Today, I thought about our first date, strange enough. There was a “goth” couple that came into the diner today. All they ordered was coffee, smoked cigarettes in the back of the building, then left. They reminded me of you and I. We weren’t goth, we just liked to wear Iron Maiden and Ramones’ t-shirts. Our jeans were based off whatever was clean from the floor, but even then they were dirty. We wore vans and converse, or in your case boots, because they were comfortable. We weren’t pegged with a style, so why did I peg a style on the couple? My co-worker, Finn, the red headed 35 mother of 4, had said they looked “goth”.

Anyway, the guy was wearing eye-liner, the girl was too. He had on a Green Day t-shirt, Warning I think, she had on a red ripped t-shirt with a fishnet underneath, her jeans were black with grass stains on the knees. I didn’t look at their shoes. He ordered the coffees for them, she didn’t say a word. They looked made for each other.

The boy was demanding, when he spoke, just like you. The girl was meek, looking eager to please him, like me. She trashed talked him, but didn’t mean a word, like me. He insulted her, but said I love you after each crude word, like you. He wrote on his arms, with an office pen, like you, writing her name over and over on his forearm. I love Jesse Marie. Jesse Marie. Jesse Marie. She bit at her lip, flattered, and kissed him once. It was quite cute, in public, but under the surface, I wonder if they’re like us.

Remember you took me to this stupid little club where one of your friends bands was playing. I don’t remember his name, the band’s name, or the club’s name.
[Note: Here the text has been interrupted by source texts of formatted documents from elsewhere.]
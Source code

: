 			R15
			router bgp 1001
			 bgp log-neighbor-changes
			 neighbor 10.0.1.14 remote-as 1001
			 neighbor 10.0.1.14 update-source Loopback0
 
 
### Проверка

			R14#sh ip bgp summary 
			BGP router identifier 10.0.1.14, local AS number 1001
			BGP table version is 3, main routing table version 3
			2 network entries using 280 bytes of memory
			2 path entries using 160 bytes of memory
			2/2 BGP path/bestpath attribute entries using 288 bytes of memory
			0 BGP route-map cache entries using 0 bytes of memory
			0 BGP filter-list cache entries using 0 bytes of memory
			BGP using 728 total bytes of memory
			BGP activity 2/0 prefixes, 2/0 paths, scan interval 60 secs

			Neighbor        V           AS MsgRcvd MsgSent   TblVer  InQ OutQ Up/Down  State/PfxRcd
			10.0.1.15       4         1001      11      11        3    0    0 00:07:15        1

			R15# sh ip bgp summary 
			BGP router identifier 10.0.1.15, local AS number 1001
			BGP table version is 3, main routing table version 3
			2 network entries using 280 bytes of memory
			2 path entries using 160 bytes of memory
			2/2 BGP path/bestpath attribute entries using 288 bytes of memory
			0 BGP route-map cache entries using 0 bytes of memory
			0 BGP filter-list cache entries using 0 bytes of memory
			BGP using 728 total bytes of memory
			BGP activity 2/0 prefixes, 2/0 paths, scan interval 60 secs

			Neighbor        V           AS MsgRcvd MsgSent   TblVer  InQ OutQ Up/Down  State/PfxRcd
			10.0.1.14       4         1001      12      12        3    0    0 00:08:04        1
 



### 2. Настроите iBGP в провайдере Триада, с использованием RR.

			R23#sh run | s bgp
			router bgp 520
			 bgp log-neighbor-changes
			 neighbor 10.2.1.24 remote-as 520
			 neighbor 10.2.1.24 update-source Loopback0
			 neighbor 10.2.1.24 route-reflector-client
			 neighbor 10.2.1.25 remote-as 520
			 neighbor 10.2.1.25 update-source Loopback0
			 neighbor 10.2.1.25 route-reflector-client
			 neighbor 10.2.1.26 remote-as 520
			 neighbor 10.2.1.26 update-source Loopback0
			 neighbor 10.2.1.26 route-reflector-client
I was so happy to just be with you.

You gave me a hard look, your eyes burning massive holes in my face, my neck, anywhere but my own eyes.

“You’re marrying me,” you had stated.

“Who says I want to marry anyone?” I was trying my hardest to seem cool, to seem anything but smitten with an asshole like you.
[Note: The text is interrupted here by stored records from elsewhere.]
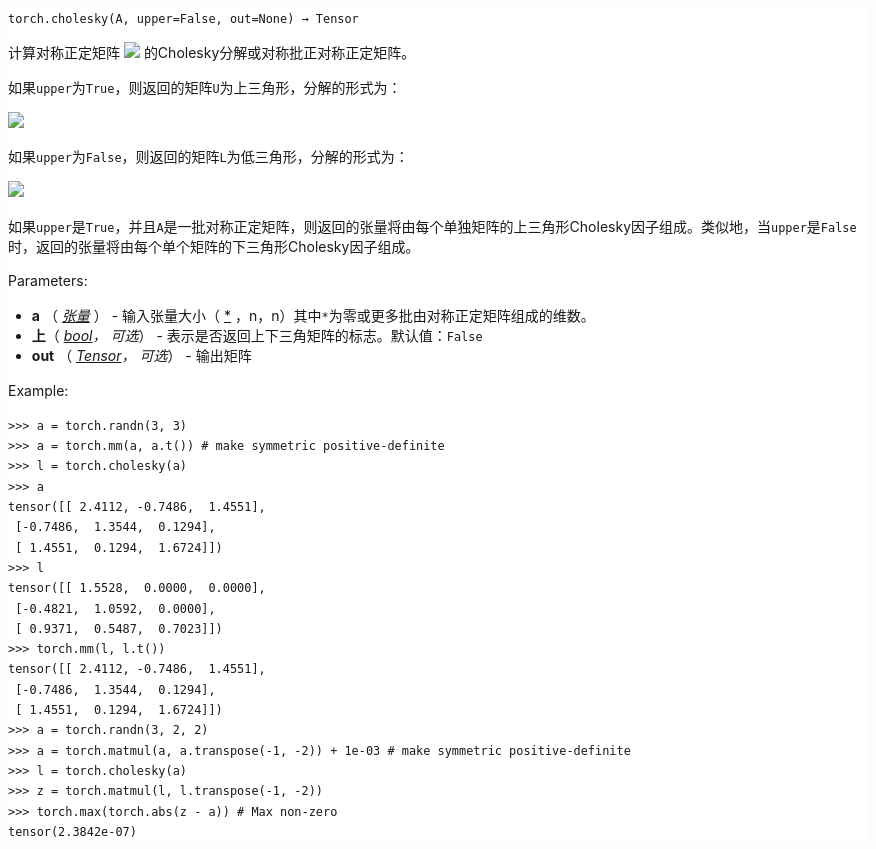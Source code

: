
 ```
torch.cholesky(A, upper=False, out=None) → Tensor
```

计算对称正定矩阵 [![](/apachecn/pytorch-doc-zh/raw/master/docs/1.0/img/efdb05f076173b39fdd26ef663e7b0d8.jpg)](/apachecn/pytorch-doc-zh/blob/master/docs/1.0/img/efdb05f076173b39fdd26ef663e7b0d8.jpg) 的Cholesky分解或对称批正对称正定矩阵。

如果`upper`为`True`，则返回的矩阵`U`为上三角形，分解的形式为：

[![](/apachecn/pytorch-doc-zh/raw/master/docs/1.0/img/7100a5dce6b64985eeb45416a640b7e6.jpg)](/apachecn/pytorch-doc-zh/blob/master/docs/1.0/img/7100a5dce6b64985eeb45416a640b7e6.jpg)

如果`upper`为`False`，则返回的矩阵`L`为低三角形，分解的形式为：

[![](/apachecn/pytorch-doc-zh/raw/master/docs/1.0/img/3ec14c9e61e88b877808fab3bbdd17ca.jpg)](/apachecn/pytorch-doc-zh/blob/master/docs/1.0/img/3ec14c9e61e88b877808fab3bbdd17ca.jpg)

如果`upper`是`True`，并且`A`是一批对称正定矩阵，则返回的张量将由每个单独矩阵的上三角形Cholesky因子组成。类似地，当`upper`是`False`时，返回的张量将由每个单个矩阵的下三角形Cholesky因子组成。

Parameters:

*   **a** （ [_张量_](/apachecn/pytorch-doc-zh/blob/master/docs/1.0/tensors.html#torch.Tensor "torch.Tensor") ） - 输入张量大小（ [*](#id6) ，n，n）其中`*`为零或更多批由对称正定矩阵组成的维数。
*   **上**（ [_bool_](https://docs.python.org/3/library/functions.html#bool "(in Python v3.7)")_，_ _可选_） - 表示是否返回上下三角矩阵的标志。默认值：`False`
*   **out** （ [_Tensor_](/apachecn/pytorch-doc-zh/blob/master/docs/1.0/tensors.html#torch.Tensor "torch.Tensor")_，_ _可选_） - 输出矩阵

Example:

```
>>> a = torch.randn(3, 3)
>>> a = torch.mm(a, a.t()) # make symmetric positive-definite
>>> l = torch.cholesky(a)
>>> a
tensor([[ 2.4112, -0.7486,  1.4551],
 [-0.7486,  1.3544,  0.1294],
 [ 1.4551,  0.1294,  1.6724]])
>>> l
tensor([[ 1.5528,  0.0000,  0.0000],
 [-0.4821,  1.0592,  0.0000],
 [ 0.9371,  0.5487,  0.7023]])
>>> torch.mm(l, l.t())
tensor([[ 2.4112, -0.7486,  1.4551],
 [-0.7486,  1.3544,  0.1294],
 [ 1.4551,  0.1294,  1.6724]])
>>> a = torch.randn(3, 2, 2)
>>> a = torch.matmul(a, a.transpose(-1, -2)) + 1e-03 # make symmetric positive-definite
>>> l = torch.cholesky(a)
>>> z = torch.matmul(l, l.transpose(-1, -2))
>>> torch.max(torch.abs(z - a)) # Max non-zero
tensor(2.3842e-07)

```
“You will. You have no choice. You’re in love with me.” You took the longest drag, blew the smoke, then looked at me, “Do you suffer?”

“No.” That’s when it all began. When you started to make me suffer.
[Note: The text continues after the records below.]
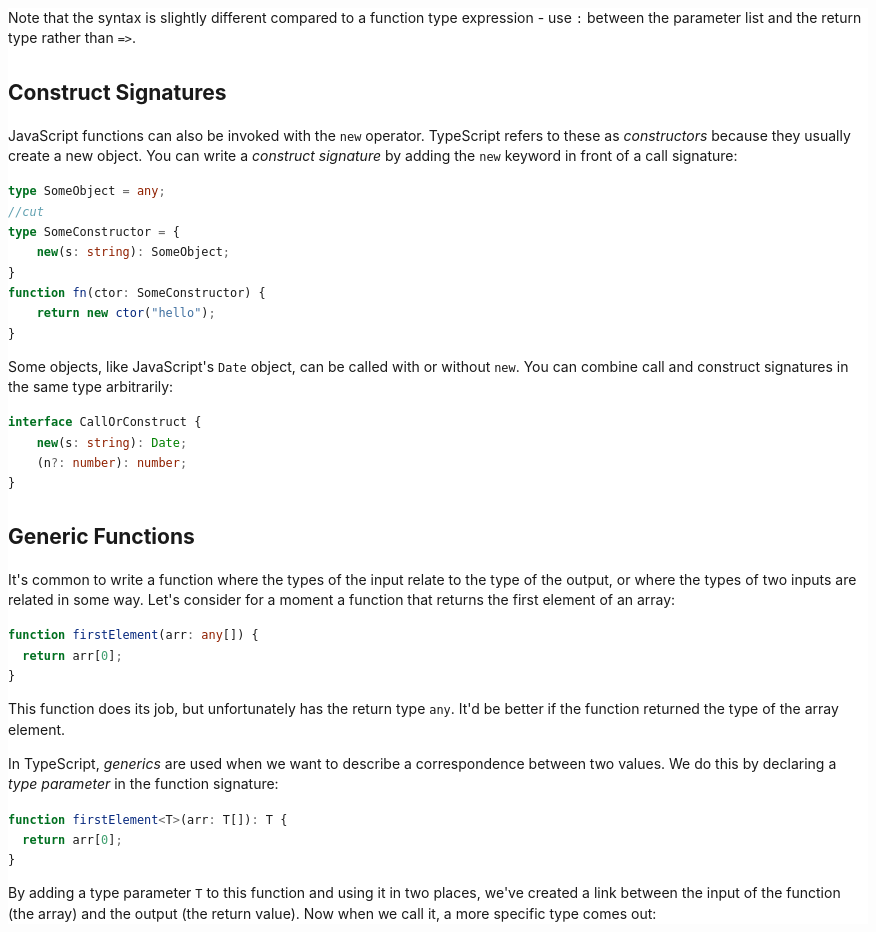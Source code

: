 Note that the syntax is slightly different compared to a function type expression - use `:` between the parameter list and the return type rather than `=>`.

## Construct Signatures

JavaScript functions can also be invoked with the `new` operator.
TypeScript refers to these as *constructors* because they usually create a new object.
You can write a *construct signature* by adding the `new` keyword in front of a call signature:

```ts
type SomeObject = any;
//cut
type SomeConstructor = {
    new(s: string): SomeObject;
}
function fn(ctor: SomeConstructor) {
    return new ctor("hello");
}
```

Some objects, like JavaScript's `Date` object, can be called with or without `new`.
You can combine call and construct signatures in the same type arbitrarily:

```ts
interface CallOrConstruct {
    new(s: string): Date;
    (n?: number): number;
}
```

## Generic Functions

It's common to write a function where the types of the input relate to the type of the output, or where the types of two inputs are related in some way.
Let's consider for a moment a function that returns the first element of an array:

```ts
function firstElement(arr: any[]) {
  return arr[0];
}
```

This function does its job, but unfortunately has the return type `any`.
It'd be better if the function returned the type of the array element.

In TypeScript, *generics* are used when we want to describe a correspondence between two values.
We do this by declaring a *type parameter* in the function signature:

```ts
function firstElement<T>(arr: T[]): T {
  return arr[0];
}
```

By adding a type parameter `T` to this function and using it in two places, we've created a link between the input of the function (the array) and the output (the return value).
Now when we call it, a more specific type comes out:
“Sylvia Plath suffered. She killed herself.”

“I don’t write poetry.”

“You write stories, same thing.”

“It’s not the same thing.”

You didn’t push it, you just waved your hand, remember? You blew it off, letting this poor girl, your poor future wife, think about what the hell you just said. Was I suppose to suffer for my work? I suffered for 10 years, and it got me nowhere.